▸ **Materials provided**:
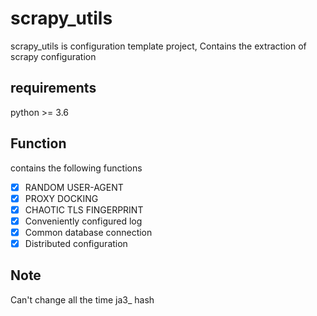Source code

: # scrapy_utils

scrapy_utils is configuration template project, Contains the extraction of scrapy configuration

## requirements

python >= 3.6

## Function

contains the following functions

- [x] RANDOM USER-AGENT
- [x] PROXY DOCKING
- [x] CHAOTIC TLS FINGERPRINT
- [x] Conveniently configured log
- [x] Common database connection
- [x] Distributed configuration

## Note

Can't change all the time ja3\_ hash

...

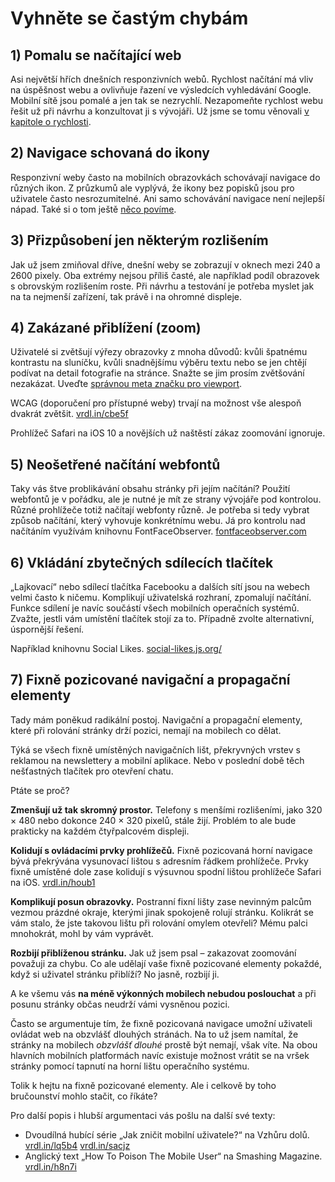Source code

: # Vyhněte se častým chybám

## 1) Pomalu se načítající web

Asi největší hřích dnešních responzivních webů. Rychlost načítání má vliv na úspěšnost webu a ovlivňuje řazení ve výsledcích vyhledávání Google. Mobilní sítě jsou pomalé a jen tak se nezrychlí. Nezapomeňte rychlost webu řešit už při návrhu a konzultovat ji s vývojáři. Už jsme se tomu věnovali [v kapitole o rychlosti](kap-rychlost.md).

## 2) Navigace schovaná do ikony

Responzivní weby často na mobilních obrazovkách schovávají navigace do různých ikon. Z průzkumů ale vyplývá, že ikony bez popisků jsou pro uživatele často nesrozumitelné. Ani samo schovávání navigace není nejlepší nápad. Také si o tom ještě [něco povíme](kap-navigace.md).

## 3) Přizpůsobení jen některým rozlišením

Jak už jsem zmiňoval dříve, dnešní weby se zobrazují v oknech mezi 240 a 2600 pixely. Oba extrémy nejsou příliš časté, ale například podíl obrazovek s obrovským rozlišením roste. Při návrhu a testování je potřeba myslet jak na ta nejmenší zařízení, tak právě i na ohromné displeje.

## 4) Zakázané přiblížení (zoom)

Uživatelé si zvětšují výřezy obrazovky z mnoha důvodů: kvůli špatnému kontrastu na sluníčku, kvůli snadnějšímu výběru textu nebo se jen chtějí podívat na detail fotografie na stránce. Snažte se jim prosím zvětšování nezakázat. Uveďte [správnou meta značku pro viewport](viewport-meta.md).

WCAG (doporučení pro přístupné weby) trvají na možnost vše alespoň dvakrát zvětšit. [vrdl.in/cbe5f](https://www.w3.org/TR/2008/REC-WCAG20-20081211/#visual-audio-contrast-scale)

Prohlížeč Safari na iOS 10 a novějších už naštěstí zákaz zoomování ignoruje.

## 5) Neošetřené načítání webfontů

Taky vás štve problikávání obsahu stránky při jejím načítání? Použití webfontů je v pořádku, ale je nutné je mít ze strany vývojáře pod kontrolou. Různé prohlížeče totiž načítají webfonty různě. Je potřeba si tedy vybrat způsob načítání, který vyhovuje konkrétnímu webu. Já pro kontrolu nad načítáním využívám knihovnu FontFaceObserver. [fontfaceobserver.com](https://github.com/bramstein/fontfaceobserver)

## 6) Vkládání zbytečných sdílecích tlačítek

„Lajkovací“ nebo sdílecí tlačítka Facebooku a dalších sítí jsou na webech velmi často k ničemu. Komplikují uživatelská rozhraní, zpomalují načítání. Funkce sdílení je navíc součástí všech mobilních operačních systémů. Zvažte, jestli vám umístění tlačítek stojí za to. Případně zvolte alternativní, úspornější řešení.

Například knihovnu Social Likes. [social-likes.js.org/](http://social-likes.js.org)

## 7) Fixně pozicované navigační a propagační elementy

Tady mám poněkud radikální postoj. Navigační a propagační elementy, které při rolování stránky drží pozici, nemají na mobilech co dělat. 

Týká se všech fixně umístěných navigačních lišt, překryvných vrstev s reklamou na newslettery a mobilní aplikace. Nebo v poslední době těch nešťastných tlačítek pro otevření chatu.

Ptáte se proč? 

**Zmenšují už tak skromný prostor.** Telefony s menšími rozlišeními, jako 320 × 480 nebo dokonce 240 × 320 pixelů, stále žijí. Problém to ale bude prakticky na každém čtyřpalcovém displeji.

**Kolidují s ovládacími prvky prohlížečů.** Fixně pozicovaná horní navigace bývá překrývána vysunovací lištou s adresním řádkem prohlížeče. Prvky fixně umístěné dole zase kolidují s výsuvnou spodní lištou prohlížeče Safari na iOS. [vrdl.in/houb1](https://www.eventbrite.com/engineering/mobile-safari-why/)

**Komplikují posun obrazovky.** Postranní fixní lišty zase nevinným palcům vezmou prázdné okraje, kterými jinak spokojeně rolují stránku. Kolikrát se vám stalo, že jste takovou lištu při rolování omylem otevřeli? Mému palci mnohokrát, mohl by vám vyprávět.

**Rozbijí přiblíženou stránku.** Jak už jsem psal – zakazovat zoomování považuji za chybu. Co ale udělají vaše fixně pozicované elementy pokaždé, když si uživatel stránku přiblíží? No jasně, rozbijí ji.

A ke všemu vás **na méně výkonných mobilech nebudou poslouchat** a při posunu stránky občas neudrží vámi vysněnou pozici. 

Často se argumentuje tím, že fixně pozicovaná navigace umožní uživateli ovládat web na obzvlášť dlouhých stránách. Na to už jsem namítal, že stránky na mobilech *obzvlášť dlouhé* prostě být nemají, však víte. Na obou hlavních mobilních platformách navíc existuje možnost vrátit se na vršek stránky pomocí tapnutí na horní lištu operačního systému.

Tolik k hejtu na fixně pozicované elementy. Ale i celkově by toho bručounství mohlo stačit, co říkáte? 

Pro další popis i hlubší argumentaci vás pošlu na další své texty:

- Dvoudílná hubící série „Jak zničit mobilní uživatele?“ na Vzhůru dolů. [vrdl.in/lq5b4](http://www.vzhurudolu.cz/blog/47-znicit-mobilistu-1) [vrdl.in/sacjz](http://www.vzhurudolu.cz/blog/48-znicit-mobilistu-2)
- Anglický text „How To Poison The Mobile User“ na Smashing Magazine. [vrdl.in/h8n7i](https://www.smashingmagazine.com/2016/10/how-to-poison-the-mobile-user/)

▸ **Problem statement**: Set down only the lines above that fall between the line holding "Ptáte se proč?" and the line holding "by vám vyprávět.", inclusive, keeping each exact.

▸ **Result of the exercise**:
Ptáte se proč? 

**Zmenšují už tak skromný prostor.** Telefony s menšími rozlišeními, jako 320 × 480 nebo dokonce 240 × 320 pixelů, stále žijí. Problém to ale bude prakticky na každém čtyřpalcovém displeji.

**Kolidují s ovládacími prvky prohlížečů.** Fixně pozicovaná horní navigace bývá překrývána vysunovací lištou s adresním řádkem prohlížeče. Prvky fixně umístěné dole zase kolidují s výsuvnou spodní lištou prohlížeče Safari na iOS. [vrdl.in/houb1](https://www.eventbrite.com/engineering/mobile-safari-why/)

**Komplikují posun obrazovky.** Postranní fixní lišty zase nevinným palcům vezmou prázdné okraje, kterými jinak spokojeně rolují stránku. Kolikrát se vám stalo, že jste takovou lištu při rolování omylem otevřeli? Mému palci mnohokrát, mohl by vám vyprávět.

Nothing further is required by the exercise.